President Trump may be trying to cripple the USPS to help win the election by blocking mail-in ballots. But the mail-in ballots he claims will be fraudulent will still eventually be counted.

And experts in both parties understand mail-in ballots don’t yield partisan advantage to either side. Trump’s real goal may simply be to create confusion, illegitimacy and anger when the final election results are delayed because of the backup in counting mail-in ballots due to delays in processing them by an underfunded USPS.

San Diego Mesa College political scientist Carl Luna.
Carl Luna

And there is likely the true goal, at least for those in the administration with a true Machiavellian bent (which is pretty much anyone who has survived this long having being consistently willing to sacrifice the long-term public good for the short-term political gain).

Whereas mail-in ballots in total tend to break evenly between the parties, pro-GOP voters tend to send their mail-in ballots in earlier than Democratic voters who are more likely to wait until the last minute. Which means in critical swing states the early (and even end of) election night returns may well favor Trump as GOP ballots sent in earlier than election day are counted.
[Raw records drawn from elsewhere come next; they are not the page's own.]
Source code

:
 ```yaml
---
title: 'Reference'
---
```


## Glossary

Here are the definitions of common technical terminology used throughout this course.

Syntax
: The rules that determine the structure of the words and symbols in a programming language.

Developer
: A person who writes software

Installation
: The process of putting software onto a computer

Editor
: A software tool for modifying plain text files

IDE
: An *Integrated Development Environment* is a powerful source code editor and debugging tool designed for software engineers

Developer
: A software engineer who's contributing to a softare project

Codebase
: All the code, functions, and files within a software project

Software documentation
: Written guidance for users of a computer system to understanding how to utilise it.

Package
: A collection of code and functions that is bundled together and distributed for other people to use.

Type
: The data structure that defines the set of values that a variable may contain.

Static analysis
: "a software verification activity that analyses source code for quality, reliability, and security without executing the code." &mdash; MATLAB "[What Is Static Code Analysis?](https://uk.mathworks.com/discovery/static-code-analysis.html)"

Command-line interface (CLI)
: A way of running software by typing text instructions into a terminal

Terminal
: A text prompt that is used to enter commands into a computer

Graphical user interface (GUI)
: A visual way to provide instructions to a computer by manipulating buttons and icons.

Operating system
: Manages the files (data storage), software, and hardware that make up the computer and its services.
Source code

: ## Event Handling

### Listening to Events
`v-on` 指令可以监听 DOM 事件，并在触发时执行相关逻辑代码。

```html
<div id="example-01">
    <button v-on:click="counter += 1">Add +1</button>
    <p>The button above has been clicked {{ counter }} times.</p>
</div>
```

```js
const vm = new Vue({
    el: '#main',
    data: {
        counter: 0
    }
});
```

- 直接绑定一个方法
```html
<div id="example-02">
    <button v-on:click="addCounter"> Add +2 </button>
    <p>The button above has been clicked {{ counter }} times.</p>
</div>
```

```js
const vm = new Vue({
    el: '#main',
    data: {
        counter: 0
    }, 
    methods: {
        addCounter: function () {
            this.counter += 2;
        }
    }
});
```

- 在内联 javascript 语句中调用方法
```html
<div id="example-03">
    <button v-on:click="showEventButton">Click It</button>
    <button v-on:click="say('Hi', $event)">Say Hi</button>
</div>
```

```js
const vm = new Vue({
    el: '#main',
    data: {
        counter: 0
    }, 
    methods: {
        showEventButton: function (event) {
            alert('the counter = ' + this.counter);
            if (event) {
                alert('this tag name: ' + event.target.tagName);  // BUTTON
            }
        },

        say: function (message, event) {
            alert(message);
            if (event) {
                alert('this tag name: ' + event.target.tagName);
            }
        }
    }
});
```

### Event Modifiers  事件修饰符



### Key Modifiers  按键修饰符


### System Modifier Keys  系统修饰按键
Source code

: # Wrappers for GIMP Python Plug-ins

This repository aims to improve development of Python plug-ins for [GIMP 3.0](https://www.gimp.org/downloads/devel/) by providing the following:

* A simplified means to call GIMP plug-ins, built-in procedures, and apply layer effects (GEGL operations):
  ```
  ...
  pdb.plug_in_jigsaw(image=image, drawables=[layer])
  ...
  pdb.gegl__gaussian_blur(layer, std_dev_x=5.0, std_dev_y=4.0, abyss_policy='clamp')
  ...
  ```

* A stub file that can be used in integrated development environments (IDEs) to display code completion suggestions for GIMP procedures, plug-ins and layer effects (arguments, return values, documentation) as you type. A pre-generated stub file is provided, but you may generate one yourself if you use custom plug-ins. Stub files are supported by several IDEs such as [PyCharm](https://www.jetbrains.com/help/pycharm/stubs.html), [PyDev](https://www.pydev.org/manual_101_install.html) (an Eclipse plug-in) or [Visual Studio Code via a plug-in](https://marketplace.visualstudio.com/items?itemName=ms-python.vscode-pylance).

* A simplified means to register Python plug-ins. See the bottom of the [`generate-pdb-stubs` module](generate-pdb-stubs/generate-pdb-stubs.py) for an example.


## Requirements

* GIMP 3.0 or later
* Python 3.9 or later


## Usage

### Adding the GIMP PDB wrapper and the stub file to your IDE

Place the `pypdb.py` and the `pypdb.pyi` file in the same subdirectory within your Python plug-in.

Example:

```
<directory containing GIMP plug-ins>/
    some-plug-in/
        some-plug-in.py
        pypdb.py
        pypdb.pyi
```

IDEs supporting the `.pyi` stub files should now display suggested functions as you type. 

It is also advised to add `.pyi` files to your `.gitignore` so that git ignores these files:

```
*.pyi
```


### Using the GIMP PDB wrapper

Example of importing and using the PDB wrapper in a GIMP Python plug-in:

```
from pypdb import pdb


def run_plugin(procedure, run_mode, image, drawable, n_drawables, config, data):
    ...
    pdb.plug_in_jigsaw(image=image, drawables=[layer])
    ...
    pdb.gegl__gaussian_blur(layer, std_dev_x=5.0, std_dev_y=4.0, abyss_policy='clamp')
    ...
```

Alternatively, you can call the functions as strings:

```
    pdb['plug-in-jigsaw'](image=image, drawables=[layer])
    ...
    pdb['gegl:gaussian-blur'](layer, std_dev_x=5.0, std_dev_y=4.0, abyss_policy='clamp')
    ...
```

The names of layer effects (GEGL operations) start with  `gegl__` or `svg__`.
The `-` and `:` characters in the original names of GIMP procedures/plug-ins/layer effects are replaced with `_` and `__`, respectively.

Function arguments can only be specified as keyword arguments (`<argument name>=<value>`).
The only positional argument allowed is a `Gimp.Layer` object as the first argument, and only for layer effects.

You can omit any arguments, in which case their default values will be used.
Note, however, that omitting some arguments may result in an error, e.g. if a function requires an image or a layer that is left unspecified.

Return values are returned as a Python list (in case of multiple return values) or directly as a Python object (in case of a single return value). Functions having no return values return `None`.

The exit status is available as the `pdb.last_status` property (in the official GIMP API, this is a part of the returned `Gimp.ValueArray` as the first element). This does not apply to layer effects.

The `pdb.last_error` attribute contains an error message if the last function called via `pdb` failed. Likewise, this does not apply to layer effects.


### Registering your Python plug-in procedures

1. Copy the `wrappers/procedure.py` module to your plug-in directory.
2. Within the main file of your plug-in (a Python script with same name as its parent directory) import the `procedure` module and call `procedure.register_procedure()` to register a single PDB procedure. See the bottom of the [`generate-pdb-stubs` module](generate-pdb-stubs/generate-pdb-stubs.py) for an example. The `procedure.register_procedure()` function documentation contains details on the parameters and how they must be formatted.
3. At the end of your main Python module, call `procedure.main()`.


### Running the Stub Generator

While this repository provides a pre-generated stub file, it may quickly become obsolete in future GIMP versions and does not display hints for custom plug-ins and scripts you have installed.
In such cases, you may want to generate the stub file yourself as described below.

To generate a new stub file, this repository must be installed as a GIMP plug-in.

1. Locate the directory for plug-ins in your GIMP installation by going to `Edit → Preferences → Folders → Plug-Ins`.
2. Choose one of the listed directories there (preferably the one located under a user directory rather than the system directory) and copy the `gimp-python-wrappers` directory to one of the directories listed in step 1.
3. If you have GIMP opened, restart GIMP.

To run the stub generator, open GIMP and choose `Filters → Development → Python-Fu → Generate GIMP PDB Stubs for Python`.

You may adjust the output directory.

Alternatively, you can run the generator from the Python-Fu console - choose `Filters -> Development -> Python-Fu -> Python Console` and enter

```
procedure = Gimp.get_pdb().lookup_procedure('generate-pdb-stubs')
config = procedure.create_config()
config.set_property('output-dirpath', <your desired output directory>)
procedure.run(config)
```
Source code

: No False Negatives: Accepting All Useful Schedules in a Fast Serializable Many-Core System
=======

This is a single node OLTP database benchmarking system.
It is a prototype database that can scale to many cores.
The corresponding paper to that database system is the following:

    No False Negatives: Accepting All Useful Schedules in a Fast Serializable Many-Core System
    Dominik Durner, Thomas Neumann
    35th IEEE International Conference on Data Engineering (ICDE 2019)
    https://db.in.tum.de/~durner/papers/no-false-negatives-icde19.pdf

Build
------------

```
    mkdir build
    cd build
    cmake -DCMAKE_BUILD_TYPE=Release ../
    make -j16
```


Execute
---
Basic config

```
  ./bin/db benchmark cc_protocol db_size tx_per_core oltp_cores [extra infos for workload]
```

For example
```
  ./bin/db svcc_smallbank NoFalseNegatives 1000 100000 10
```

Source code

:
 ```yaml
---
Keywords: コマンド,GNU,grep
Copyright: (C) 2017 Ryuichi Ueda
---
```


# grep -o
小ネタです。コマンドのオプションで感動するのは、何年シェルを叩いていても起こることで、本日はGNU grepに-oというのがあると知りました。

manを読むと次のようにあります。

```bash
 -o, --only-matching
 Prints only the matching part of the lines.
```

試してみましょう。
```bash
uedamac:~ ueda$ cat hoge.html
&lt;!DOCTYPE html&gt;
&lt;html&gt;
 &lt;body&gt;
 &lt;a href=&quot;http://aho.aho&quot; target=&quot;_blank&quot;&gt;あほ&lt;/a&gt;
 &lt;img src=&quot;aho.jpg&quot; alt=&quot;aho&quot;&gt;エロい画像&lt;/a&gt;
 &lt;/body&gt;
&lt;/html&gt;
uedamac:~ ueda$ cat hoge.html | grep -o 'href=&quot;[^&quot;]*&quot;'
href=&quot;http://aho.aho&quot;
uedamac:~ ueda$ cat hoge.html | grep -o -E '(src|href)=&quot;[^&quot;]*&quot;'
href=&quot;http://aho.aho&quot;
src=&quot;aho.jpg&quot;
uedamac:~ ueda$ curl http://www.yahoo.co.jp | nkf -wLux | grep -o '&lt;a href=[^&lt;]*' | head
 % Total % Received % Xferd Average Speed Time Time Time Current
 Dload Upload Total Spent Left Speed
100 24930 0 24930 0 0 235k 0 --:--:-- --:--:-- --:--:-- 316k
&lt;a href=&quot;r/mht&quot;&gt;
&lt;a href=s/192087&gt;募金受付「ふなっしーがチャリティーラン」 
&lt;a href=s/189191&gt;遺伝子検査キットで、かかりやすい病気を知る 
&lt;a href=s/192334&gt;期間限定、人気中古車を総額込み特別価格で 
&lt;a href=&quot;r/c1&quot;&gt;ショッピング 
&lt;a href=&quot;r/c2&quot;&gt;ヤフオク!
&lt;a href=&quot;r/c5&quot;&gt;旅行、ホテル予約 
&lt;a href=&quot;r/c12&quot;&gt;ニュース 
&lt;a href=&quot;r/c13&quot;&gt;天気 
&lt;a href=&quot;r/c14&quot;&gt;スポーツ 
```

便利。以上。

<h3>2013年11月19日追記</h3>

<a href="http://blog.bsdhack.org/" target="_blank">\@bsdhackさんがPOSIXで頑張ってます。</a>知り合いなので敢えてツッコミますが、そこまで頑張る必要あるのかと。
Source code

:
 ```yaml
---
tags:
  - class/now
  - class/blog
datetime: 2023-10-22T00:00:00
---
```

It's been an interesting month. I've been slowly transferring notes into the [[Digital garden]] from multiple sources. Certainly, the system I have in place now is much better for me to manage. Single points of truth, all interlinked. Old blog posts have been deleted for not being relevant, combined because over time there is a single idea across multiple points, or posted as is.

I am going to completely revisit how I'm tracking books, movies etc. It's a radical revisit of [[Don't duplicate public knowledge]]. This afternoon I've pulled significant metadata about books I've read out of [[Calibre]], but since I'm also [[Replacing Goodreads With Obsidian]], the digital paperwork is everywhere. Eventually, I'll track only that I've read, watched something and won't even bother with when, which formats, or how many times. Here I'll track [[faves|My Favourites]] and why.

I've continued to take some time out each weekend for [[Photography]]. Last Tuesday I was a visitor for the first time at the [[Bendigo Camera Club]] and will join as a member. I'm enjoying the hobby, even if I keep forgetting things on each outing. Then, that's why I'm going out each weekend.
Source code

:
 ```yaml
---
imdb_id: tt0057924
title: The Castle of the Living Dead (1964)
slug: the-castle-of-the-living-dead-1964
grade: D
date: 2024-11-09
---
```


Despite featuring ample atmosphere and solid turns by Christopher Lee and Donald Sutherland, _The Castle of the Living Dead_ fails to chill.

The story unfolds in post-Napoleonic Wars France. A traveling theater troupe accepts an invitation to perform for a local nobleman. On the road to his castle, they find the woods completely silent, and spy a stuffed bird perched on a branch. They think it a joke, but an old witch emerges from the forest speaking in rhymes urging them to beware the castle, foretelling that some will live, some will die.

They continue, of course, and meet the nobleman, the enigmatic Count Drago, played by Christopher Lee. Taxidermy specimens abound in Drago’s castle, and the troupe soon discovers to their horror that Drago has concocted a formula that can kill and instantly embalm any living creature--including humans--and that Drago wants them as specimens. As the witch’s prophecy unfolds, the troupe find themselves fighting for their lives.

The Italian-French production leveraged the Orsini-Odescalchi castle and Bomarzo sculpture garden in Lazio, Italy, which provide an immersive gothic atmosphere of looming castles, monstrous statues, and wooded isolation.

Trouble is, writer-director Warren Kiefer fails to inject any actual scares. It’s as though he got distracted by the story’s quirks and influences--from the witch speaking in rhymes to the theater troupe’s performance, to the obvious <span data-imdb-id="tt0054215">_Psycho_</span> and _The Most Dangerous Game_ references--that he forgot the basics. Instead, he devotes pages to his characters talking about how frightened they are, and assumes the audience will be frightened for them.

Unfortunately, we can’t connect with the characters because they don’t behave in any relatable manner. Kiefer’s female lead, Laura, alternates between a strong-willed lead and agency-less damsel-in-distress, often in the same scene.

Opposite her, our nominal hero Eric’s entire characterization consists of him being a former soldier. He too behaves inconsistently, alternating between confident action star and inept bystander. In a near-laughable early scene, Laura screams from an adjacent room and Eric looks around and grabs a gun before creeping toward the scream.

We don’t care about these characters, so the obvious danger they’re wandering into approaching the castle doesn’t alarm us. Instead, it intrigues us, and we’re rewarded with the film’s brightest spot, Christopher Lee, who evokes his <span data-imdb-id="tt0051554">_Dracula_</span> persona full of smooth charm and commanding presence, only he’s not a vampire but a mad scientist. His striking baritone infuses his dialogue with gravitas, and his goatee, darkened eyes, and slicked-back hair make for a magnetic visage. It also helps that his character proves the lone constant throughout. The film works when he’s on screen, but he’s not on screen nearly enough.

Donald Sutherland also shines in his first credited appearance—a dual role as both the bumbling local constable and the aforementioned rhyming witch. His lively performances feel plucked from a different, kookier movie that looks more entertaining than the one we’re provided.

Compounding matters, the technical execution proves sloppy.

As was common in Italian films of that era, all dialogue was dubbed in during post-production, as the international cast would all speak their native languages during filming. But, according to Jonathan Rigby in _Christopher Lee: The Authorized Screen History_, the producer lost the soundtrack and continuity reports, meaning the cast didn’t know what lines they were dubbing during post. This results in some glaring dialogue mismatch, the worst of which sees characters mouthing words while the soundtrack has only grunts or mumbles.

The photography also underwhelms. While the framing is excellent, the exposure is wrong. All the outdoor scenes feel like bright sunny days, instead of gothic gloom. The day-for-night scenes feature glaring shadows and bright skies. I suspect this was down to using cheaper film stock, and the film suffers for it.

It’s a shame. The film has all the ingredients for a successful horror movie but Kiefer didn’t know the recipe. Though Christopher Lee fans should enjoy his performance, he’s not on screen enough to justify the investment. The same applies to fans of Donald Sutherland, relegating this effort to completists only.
But as the days go by and the mail-ins from bluer suburbs and blue urban areas finally get counted, Trump’s lead may disappear and Biden ends up winning. Trump will then claim fraud.

The question we face: Is Trump’s endgame to deny a Biden victory legitimacy, making it hard for Biden and Democrats to govern (think Bush post-Florida and pre-9/11)? Or is Trump trying to invalidate the election and stay in power?

While the likelihood is the former, I’m not certain even Trump knows exactly what he’s thinking. He acts on a 48-hour event horizon.

The other question is: How much violence breaks out? In either case, President Trump’s purpose is clear: He is willing to take a page from the Mobutu playbook and burn down the USPS and the national election system, no matter the cost, to keep power.

The president’s predilection for dictators is already well-established. But this? Really? Congress, where are you?

Carl Luna is a professor of political science at San Diego Mesa College and the director of the Institute for Civil Civic Engagement at the University of San Diego.